┌──

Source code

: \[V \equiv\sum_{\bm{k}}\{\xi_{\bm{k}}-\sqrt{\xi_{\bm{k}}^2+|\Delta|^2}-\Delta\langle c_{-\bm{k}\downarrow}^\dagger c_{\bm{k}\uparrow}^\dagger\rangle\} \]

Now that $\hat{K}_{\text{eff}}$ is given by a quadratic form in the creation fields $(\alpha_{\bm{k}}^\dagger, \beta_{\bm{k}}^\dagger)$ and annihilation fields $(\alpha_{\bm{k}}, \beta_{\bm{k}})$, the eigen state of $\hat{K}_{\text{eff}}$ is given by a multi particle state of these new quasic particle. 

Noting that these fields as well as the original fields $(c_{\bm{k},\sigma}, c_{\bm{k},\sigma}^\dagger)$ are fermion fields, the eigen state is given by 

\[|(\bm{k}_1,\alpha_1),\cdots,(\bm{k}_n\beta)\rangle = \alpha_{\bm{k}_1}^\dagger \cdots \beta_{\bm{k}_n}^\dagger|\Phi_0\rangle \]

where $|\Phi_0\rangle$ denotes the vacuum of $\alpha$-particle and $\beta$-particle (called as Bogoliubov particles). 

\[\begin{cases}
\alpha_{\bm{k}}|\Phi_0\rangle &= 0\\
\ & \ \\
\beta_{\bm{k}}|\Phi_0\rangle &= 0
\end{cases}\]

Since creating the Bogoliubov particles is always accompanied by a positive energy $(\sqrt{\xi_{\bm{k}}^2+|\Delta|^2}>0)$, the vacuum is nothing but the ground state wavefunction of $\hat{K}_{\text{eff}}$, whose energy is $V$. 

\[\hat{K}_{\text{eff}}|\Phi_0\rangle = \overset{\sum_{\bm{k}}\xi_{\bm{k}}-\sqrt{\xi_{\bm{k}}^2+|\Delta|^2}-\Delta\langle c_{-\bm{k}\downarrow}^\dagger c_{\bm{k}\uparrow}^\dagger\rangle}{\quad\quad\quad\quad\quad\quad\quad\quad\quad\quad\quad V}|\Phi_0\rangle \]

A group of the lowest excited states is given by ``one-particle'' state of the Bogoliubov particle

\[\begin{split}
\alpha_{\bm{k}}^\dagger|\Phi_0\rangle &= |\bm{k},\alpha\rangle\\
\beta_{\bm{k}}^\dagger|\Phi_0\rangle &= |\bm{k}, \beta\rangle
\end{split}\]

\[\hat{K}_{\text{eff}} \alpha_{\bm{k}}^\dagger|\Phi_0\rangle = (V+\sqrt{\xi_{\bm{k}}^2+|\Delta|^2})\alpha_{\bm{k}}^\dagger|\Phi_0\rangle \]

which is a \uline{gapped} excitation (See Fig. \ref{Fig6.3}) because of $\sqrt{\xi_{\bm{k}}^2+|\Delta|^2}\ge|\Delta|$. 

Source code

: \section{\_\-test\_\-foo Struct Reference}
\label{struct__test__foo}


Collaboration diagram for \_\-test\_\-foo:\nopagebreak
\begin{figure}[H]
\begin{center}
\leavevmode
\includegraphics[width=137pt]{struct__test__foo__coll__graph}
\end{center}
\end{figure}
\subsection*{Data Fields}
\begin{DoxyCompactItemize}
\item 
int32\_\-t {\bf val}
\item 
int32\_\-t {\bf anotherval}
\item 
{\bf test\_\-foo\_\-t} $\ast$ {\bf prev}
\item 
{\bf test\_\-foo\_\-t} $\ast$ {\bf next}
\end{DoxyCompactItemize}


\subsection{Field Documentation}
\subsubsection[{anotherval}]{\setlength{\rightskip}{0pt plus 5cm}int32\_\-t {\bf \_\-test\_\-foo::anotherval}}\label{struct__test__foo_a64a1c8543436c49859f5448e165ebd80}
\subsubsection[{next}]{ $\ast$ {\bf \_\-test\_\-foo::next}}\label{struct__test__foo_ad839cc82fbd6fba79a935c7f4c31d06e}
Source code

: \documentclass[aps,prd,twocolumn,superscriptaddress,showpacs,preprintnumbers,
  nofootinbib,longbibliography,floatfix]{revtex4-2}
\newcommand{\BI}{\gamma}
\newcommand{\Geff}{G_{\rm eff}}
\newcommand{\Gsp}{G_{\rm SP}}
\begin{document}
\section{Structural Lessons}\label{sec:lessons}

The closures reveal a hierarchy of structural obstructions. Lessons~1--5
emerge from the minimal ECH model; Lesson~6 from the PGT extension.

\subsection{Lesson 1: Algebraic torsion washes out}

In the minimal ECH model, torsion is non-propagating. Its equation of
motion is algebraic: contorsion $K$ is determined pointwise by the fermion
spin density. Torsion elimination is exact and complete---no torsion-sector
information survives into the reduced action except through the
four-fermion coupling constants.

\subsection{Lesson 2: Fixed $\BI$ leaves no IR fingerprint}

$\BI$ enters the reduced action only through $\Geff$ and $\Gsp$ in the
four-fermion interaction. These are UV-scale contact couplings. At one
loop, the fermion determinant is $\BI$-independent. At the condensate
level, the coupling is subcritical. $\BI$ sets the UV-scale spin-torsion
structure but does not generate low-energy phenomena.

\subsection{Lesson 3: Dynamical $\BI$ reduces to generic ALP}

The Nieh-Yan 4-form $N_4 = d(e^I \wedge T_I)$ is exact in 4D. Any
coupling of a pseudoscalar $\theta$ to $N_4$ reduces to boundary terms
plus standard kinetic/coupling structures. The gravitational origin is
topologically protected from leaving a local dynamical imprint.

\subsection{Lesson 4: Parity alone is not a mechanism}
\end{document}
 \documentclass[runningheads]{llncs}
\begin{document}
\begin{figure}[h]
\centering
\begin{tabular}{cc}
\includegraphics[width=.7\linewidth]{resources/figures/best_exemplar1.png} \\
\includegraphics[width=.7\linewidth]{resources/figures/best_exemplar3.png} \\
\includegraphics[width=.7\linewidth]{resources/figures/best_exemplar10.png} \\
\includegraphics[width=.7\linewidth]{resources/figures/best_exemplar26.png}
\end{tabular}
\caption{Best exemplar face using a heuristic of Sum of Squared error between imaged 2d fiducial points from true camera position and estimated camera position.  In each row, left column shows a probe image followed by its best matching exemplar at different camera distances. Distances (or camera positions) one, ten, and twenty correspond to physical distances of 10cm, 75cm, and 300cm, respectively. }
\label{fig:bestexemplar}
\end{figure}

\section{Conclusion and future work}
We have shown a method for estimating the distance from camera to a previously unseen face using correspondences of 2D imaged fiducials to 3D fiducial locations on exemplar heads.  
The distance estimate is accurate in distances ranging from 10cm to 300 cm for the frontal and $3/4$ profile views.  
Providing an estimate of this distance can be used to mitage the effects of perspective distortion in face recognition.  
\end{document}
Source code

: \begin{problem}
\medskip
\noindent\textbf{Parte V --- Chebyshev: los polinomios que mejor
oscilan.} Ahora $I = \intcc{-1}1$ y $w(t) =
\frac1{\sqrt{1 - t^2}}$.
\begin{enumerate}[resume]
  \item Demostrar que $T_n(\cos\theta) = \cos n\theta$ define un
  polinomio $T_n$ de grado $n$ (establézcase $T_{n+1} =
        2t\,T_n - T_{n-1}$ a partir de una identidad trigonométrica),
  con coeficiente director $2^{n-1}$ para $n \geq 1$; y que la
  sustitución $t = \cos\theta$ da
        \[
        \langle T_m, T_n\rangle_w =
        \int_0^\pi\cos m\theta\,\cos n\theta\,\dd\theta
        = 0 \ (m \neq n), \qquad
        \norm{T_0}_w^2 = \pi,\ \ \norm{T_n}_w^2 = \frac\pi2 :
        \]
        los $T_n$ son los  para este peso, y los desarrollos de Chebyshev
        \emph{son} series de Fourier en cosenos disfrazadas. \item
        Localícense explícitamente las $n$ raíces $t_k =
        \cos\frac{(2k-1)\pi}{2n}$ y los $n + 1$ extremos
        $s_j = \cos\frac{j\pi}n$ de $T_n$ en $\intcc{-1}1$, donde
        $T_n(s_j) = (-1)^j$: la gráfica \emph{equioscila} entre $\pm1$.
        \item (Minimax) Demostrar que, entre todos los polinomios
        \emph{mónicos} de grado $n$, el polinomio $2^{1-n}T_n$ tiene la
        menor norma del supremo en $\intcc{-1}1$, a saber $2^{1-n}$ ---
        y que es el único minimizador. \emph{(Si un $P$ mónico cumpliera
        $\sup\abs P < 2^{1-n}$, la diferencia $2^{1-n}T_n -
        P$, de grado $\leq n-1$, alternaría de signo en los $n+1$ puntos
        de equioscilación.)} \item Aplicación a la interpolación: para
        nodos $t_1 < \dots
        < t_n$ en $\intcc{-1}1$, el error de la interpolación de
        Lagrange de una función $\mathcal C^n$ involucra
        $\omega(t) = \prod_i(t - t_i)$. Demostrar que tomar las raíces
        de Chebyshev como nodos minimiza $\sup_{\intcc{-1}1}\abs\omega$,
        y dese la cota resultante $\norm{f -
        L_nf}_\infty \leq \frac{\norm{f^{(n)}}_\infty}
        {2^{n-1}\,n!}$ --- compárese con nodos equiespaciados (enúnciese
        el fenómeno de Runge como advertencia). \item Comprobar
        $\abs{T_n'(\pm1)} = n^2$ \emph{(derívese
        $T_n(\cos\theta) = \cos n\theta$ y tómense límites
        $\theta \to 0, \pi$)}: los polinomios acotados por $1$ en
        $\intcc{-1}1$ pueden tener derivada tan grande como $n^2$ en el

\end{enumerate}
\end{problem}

└──

**Task objective**
Write out a verbatim copy of the data, beginning with its first line and ending with the line that contains "Since creating the".

**Answer section**
Source code

: \[V \equiv\sum_{\bm{k}}\{\xi_{\bm{k}}-\sqrt{\xi_{\bm{k}}^2+|\Delta|^2}-\Delta\langle c_{-\bm{k}\downarrow}^\dagger c_{\bm{k}\uparrow}^\dagger\rangle\} \]

Now that $\hat{K}_{\text{eff}}$ is given by a quadratic form in the creation fields $(\alpha_{\bm{k}}^\dagger, \beta_{\bm{k}}^\dagger)$ and annihilation fields $(\alpha_{\bm{k}}, \beta_{\bm{k}})$, the eigen state of $\hat{K}_{\text{eff}}$ is given by a multi particle state of these new quasic particle. 

Noting that these fields as well as the original fields $(c_{\bm{k},\sigma}, c_{\bm{k},\sigma}^\dagger)$ are fermion fields, the eigen state is given by 

\[|(\bm{k}_1,\alpha_1),\cdots,(\bm{k}_n\beta)\rangle = \alpha_{\bm{k}_1}^\dagger \cdots \beta_{\bm{k}_n}^\dagger|\Phi_0\rangle \]

where $|\Phi_0\rangle$ denotes the vacuum of $\alpha$-particle and $\beta$-particle (called as Bogoliubov particles). 

\[\begin{cases}
\alpha_{\bm{k}}|\Phi_0\rangle &= 0\\
\ & \ \\
\beta_{\bm{k}}|\Phi_0\rangle &= 0
\end{cases}\]

Since creating the Bogoliubov particles is always accompanied by a positive energy $(\sqrt{\xi_{\bm{k}}^2+|\Delta|^2}>0)$, the vacuum is nothing but the ground state wavefunction of $\hat{K}_{\text{eff}}$, whose energy is $V$. 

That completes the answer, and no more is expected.